Despite IMF help Pakistan may need debt reduction, Barclays
Business
Lack of bilateral funding reflection of difficult political climate, Payment halt possibility
LONDON (Web Desk) - Even if some help from the International Monetary Fund (IMF) and bilateral institutions materializes Pakistan may need to make some sort of debt adjustment given the rapid deterioration in its external position, Barclays Bank has stated.
Any money obtained from bilateral or multilateral sources will have to be used to support import credit letters of credit and debt repayment, the bank stated. It added that it suggested that in the absence of assistance with debt repayments or additional finance the drain on FX reserves is unlikely to stop.
Payment halt is a possibility, according to Barclays, which stated that it still has a "Underweight rating" on Pakistan's national debt in its report on the country, which was published on February 21. According to Barclays, Pakistan's debt measures by themselves do not yet warrant worry.

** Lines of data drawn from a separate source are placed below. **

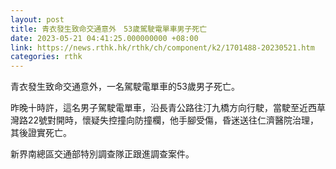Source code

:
 ```yaml
---
layout: post
title: 青衣發生致命交通意外　53歲駕駛電單車男子死亡
date: 2023-05-21 04:41:25.000000000 +08:00
link: https://news.rthk.hk/rthk/ch/component/k2/1701488-20230521.htm
categories: rthk
---
```


青衣發生致命交通意外，一名駕駛電單車的53歲男子死亡。

昨晚十時許，這名男子駕駛電單車，沿長青公路往汀九橋方向行駛，當駛至近西草灣路22號對開時，懷疑失控撞向防撞欄，他手腳受傷，昏迷送往仁濟醫院治理，其後證實死亡。

新界南總區交通部特別調查隊正跟進調查案件。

The report stated that in order to keep debt at manageable levels, continuing access to financing and strong economic development are required.
"In this scenario, economic devastation brought on by the floods, a developing political crisis, and growing skepticism over the country's capacity to reach IMF objectives might make managing debt load more challenging."
Pakistan is faced with a long list of problems, according to the report, including "deterioration in current account position, large foreign currency repayments, limited fiscal space, currency pressures and need for regular central bank intervention, rising cost pressures, as well as damage from record flooding."
Moreover, when a government is faced with significant rollover risks, credit rating downgrades and lower bond prices (higher refinancing costs) have effectively excluded that country from the capital markets, raising the possibility of a 'liquidity' problem. The research stated that this leaves few options and an increasing probability of a debt readjustment sometime in 2023–2024 in the absence of a bilateral or multilateral rescue.
On the IMF program, Barclays stated that it is still at a crucial phase since the lender has demonstrated a low tolerance for program goal deviations in terms of budgetary adjustments, foreign exchange policy, and energy sector reforms. Also, the lender has relied on Pakistan's bilateral creditors to increase the amount of financing available.
"We have felt that Pakistan's complicated political climate and macroeconomic instability—high inflation, poor growth, rising budget deficit—are reflected in the absence of new bilateral funding deals. According to the paper, "We do not anticipate a shift in this environment and predict that future bilateral funding arrangements will continue to be piecemeal, concentrate on investment returns and possibilities rather than strategic alliances, and be anchored by an IMF program.
In light of recent government initiatives, Barclays predicted that the rate of inflation will continue to be high. Given the precarious economic situation, increasing polarization in civilian-military relations, an increase in insurgency/terrorist activity, and the possibility of elections taking place in October, the report stated that it believes there is a risk that 2023 will see significant political instability.
Pakistan's balance of payments status, according to Barclays, shows that the nation is already in a crisis. "In light of this, any finance obtained from bilateral or multilateral sources will need to be used to support import letters of credit as well as debt repayment. This suggests that, in the absence of relief for debt repayments or additional finance, the drain on FX reserves is unlikely to stop," it stated.